**Exercise materials**
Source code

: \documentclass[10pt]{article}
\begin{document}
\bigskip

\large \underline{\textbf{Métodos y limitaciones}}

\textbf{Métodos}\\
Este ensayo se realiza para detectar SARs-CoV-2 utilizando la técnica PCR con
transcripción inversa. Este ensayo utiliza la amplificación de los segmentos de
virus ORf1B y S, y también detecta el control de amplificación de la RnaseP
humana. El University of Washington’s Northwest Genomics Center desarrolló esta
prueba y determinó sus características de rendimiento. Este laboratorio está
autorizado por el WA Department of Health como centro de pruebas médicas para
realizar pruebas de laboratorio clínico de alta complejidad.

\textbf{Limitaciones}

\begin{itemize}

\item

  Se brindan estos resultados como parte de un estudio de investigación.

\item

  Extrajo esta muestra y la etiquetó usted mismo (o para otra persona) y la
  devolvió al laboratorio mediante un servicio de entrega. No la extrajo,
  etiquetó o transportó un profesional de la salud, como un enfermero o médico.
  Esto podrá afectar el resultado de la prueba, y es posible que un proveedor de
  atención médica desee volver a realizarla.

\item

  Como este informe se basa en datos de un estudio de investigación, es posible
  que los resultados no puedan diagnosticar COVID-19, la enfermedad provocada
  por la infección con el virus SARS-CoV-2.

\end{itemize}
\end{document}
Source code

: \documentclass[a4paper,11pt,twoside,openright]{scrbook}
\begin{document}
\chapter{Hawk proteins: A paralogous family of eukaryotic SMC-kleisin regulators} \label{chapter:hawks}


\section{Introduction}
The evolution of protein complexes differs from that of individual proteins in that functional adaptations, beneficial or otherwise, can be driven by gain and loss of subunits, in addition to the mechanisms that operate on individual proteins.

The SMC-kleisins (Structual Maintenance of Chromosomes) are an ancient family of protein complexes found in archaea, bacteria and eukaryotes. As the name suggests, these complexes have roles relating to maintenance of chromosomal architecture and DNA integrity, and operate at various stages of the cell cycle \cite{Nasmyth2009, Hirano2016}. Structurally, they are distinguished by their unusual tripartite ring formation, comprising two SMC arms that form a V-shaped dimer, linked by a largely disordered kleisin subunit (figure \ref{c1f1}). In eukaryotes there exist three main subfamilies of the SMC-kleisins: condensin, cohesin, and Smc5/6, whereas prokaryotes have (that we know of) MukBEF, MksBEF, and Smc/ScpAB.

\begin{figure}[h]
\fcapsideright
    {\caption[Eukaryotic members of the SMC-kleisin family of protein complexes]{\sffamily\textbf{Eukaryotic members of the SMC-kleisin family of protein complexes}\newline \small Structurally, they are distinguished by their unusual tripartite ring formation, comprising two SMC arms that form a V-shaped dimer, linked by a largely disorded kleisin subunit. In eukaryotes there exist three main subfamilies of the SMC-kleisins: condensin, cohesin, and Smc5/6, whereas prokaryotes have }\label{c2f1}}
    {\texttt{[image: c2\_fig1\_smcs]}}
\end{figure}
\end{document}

**Instructions for the task**
To answer, report how many lines of the listing contain the word "that", as a number with nothing else.

**The completed task**
3